Nationwide power-saving efforts will continue to be necessary this summer, according to the electricity supply-demand balance estimated by a government panel.
The panel noted in a meeting Monday that the electricity supply surplus is expected to stand at 0.1 percent, far short of the 3 percent needed for stable electricity supply, even taking into consideration contracts that force power users to cut their usage when supply is tight, sources said.
Compared with the supply-demand projections of power companies, the panel chaired by Katsuyuki Ishida, senior vice minister at the Cabinet Office, estimated reductions in demand of 150,000 kw through power-saving efforts and 700,000 kw through such contracts. It also sees pumped-storage hydropower generation adding 70,000 kw to the supply levels estimated by power firms.
As a result, it projects the nationwide electricity supply-demand balance rising 0.5 percentage point from a shortage of 0.4 percent estimated by power firms.
Kansai Electric Power Co. is seen facing a shortage of 14.9 percent, compared with 16.3 percent that it previously estimated. Kyushu Electric Power Co. is expected to see a shortage of 2.2 percent, against 3.7 percent, and the shortage is also seen to drop, to 1.9 percent from 3.1 percent, at Hokkaido Electric Power Co.
The six power firms in western Japan are projected to suffer an overall shortage of 2.8 percent, against 3.6 percent in the forecasts by the power companies.
At the meeting, however, some members said the panel’s estimates are highly uncertain and should only be used for reference, according to the sources.
The panel is slated to finalize its power supply and demand estimates at a meeting Thursday.
Following the panel’s summary, the government is scheduled to set up an energy and environment meeting of relevant ministers.
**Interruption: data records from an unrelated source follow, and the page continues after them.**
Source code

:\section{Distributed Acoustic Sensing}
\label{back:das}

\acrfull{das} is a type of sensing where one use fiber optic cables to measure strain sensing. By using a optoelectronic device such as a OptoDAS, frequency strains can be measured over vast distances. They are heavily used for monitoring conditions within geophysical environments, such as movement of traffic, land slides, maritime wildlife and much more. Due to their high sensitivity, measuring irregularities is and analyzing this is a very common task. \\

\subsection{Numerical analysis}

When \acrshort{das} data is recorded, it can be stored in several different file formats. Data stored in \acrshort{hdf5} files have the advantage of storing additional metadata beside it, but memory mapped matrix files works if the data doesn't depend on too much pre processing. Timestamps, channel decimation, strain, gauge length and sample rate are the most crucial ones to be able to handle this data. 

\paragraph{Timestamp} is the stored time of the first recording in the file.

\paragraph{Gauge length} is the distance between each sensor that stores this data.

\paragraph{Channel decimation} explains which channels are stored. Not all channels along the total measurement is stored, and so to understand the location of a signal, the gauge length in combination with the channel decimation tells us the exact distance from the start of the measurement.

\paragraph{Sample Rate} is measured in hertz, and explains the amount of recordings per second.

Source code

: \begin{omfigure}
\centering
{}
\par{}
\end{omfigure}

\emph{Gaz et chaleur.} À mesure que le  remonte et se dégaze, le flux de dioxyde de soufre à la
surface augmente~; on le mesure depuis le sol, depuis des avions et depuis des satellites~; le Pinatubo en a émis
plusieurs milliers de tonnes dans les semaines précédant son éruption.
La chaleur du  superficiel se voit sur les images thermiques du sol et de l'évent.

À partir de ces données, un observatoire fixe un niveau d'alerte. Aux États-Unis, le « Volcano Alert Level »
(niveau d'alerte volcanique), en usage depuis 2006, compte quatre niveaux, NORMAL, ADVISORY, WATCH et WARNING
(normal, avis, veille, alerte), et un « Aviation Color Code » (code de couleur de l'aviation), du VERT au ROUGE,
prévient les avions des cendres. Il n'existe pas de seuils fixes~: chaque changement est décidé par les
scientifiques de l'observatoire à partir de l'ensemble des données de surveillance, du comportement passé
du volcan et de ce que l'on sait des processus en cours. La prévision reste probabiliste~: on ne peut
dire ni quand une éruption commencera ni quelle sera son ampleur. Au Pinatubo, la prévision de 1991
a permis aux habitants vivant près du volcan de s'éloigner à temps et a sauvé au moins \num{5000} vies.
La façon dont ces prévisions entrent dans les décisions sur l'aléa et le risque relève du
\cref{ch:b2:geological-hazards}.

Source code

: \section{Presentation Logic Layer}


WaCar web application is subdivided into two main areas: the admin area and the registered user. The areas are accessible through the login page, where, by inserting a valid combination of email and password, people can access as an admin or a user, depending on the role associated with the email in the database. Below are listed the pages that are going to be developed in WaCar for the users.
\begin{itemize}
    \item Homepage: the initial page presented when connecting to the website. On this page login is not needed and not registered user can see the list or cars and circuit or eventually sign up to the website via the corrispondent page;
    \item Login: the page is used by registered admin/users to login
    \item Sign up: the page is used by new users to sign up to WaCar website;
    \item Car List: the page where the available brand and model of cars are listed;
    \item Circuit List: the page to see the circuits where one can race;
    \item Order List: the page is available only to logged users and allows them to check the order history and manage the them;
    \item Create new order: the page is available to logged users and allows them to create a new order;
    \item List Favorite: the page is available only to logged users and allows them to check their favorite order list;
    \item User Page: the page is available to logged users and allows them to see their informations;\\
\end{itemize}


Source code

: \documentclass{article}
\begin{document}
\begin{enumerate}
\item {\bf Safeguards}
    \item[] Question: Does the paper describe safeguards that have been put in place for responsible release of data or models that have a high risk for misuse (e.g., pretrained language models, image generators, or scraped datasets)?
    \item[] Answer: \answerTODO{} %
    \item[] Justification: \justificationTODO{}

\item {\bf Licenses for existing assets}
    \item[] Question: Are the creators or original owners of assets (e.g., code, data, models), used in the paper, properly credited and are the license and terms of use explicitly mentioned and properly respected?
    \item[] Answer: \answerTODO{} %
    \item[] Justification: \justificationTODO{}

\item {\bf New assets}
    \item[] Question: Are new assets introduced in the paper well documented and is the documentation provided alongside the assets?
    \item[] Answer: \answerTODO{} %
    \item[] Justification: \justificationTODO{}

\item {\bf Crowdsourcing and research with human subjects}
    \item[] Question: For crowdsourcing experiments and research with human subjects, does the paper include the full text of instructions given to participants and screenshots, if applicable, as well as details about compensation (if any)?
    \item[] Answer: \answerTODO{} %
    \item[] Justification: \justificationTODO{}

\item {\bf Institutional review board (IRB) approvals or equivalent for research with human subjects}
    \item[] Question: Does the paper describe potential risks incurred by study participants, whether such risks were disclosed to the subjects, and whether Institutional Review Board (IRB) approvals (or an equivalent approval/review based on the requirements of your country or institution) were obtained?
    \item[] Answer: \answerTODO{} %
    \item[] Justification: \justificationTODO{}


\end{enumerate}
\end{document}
They will work to compile energy-saving plans for the coming summer.
‘Severe’ situation: Edano
Industry minister Yukio Edano said Tuesday he wants to avoid the government issuing an order to restrict electricity usage this summer, but noted the nation’s current situation, now without nuclear power, is “quite severe.”
His comments came a day after the government presented an estimate that the areas covered by Kansai Electric Power Co., which relied particularly heavily on nuclear power before the Fukushima nuclear crisis, will face a power shortage of 14.9 percent during peak hours in August.
Asked if he still thinks the government can avoid implementing a mandatory power-saving drive, Edano said at a press conference, “I have a strong desire to avoid taking compulsory steps . . . but I honestly think the situation is quite severe.”
Last summer, the government imposed the first electricity-saving order in 37 years for large-lot users in the service areas of Tokyo Electric Power Co. and Tohoku Electric Power Co. to battle power supply constraints amid the crisis at Tokyo Electric’s Fukushima No. 1 nuclear plant.
Edano said the government will explore ways to avoid taking such compulsory steps this summer until the last minute.
Japan’s last operating commercial nuclear reactor went offline Saturday for mandatory routine maintenance, leaving the nation without atomic-generated electricity for the first time in 42 years in light of the Fukushima nuclear crisis, which started 14 months ago.
As for who should take responsibility should mandatory restrictions on electricity use and rolling blackouts be implemented, Edano said that in a broad sense, the Fukushima crisis that made people lose trust in nuclear power is behind such concerns.
“I think that is a responsibility that Japan’s entire nuclear power policy over the past decades should bear,” he said, apparently including the policy implemented before the ruling Democratic Party of Japan’s ascent to power in 2009.